On the 11th hour of the 11th day of the 11th month of 1918 World War I came to an end.  In succeeding years allied states commemorated the conflict’s end on November 11.

Some 20 million people died in World War I.  The horrific conflict brought down the continent’s established order, loosed the pestilence of totalitarianism, and led to even deadlier World War II.  The Great War, as it was originally called, was stupid beyond measure.

As the 20th century dawned, Europe enjoyed both peace and prosperity.  However, the European landscape was covered in combustible materials.  One match strike set the continent ablaze.
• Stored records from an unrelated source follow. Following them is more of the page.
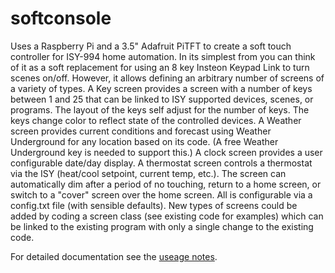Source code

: # softconsole
Uses a Raspberry Pi and a 3.5" Adafruit PiTFT to create a soft touch controller for ISY-994 home automation.  In its
simplest from you can think of it as a soft replacement for using an 8 key Insteon Keypad Link to turn scenes on/off.
However, it allows defining an arbitrary number of screens of a variety of types.  A Key screen provides a screen with
a number of keys between 1 and 25 that can be linked to ISY supported devices, scenes, or programs.  The layout of
the keys self adjust for the number of keys.  The keys change color to reflect state of the controlled devices.  A
Weather screen provides current conditions and forecast using Weather Underground for any location based on its code.
(A free Weather Underground key is needed to support this.)  A clock screen provides a user configurable date/day
display.  A thermostat screen controls a thermostat via the ISY (heat/cool setpoint, current temp, etc.).  The screen
can automatically dim after a period of no touching, return to a home screen, or switch to a "cover" screen over the
home screen.  All is configurable via a config.txt file (with sensible defaults).  New types of screens could be added
by coding a screen class (see existing code for examples) which can be linked to the existing program with only a
single change to the existing code.

For detailed documentation see the [useage notes](docs/useagenotes.md).
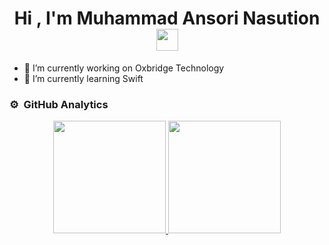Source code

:
<h1 align="center">Hi , I'm Muhammad Ansori Nasution <img src="https://media.giphy.com/media/TEnXkcsHrP4YedChhA/giphy.gif" width="35"></h1>


<!--
**MuhammadAnsoriNasution/MuhammadAnsoriNasution** is a ✨ _special_ ✨ repository because its `README.md` (this file) appears on your GitHub profile.

Here are some ideas to get you started:


-->
- 🔭 I’m currently working on Oxbridge Technology
- 🌱 I’m currently learning Swift

### ⚙️ &nbsp;GitHub Analytics

<p align="center">
<a href="https://github.com/MuhammadAnsoriNasution">
  <img height="180em" src="https://github-readme-stats-eight-theta.vercel.app/api?username=MuhammadAnsoriNasution&show_icons=true&theme=algolia&include_all_commits=true&count_private=true"/>
  <img height="180em" src="https://github-readme-stats-eight-theta.vercel.app/api/top-langs/?username=MuhammadAnsoriNasution&layout=compact&langs_count=8&theme=algolia&include_all_commits=true&count_private=true"/>
</a>
</p>

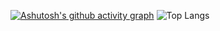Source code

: [![Ashutosh's github activity graph](https://github-readme-activity-graph.vercel.app/graph?username=Hmmcrs&theme=react-dark)](https://github.com/ashutosh00710/github-readme-activity-graph)
![Top Langs](https://github-readme-stats.vercel.app/api/top-langs/?username=Hmmcrs&layout=compact&bg_color=0d1117&title_color=00d9ff&text_color=c9d1d9&icon_color=00d9ff)
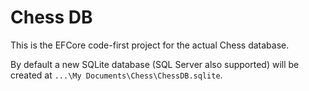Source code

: ﻿# Chess DB

This is the EFCore code-first project for the actual Chess database.

By default a new SQLite database (SQL Server also supported) will be created at `...\My Documents\Chess\ChessDB.sqlite`.

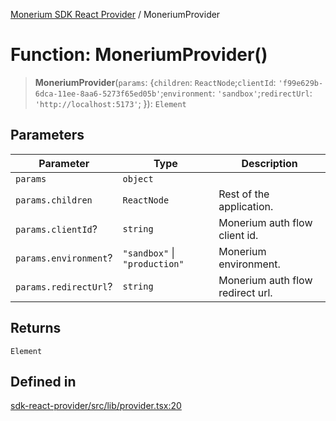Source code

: [Monerium SDK React Provider](../README.md) / MoneriumProvider

# Function: MoneriumProvider()

> **MoneriumProvider**(`params`: \{`children`: `ReactNode`;`clientId`: `'f99e629b-6dca-11ee-8aa6-5273f65ed05b'`;`environment`: `'sandbox'`;`redirectUrl`: `'http://localhost:5173'`; \}): `Element`

## Parameters

| Parameter             | Type                          | Description                      |
| --------------------- | ----------------------------- | -------------------------------- |
| `params`              | `object`                      |                                  |
| `params.children`     | `ReactNode`                   | Rest of the application.         |
| `params.clientId`?    | `string`                      | Monerium auth flow client id.    |
| `params.environment`? | `"sandbox"` \| `"production"` | Monerium environment.            |
| `params.redirectUrl`? | `string`                      | Monerium auth flow redirect url. |

## Returns

`Element`

## Defined in

[sdk-react-provider/src/lib/provider.tsx:20](https://github.com/monerium/js-monorepo/blob/ae1055c12538e860127a655bc059162d414323b3/packages/sdk-react-provider/src/lib/provider.tsx#L20)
That strike came in Sarajevo, capital of the Austro-Hungarian province of Bosnia.  On June 28, 1914 the Serbian nationalist Gavrilo Princip gunned down Archduke Franz Ferdinand, the heir to the throne, and his wife.  A month later war began.

Vienna decided to use Belgrade’s act of state terrorism to break its Serbian antagonist. 

Germany stood by what was its closest, and essentially only, ally.  However, Serbia was backed by Russia, which in turn was allied with France.  The contending blocs, the Central Powers versus the Entente, acted as transmission belts of war.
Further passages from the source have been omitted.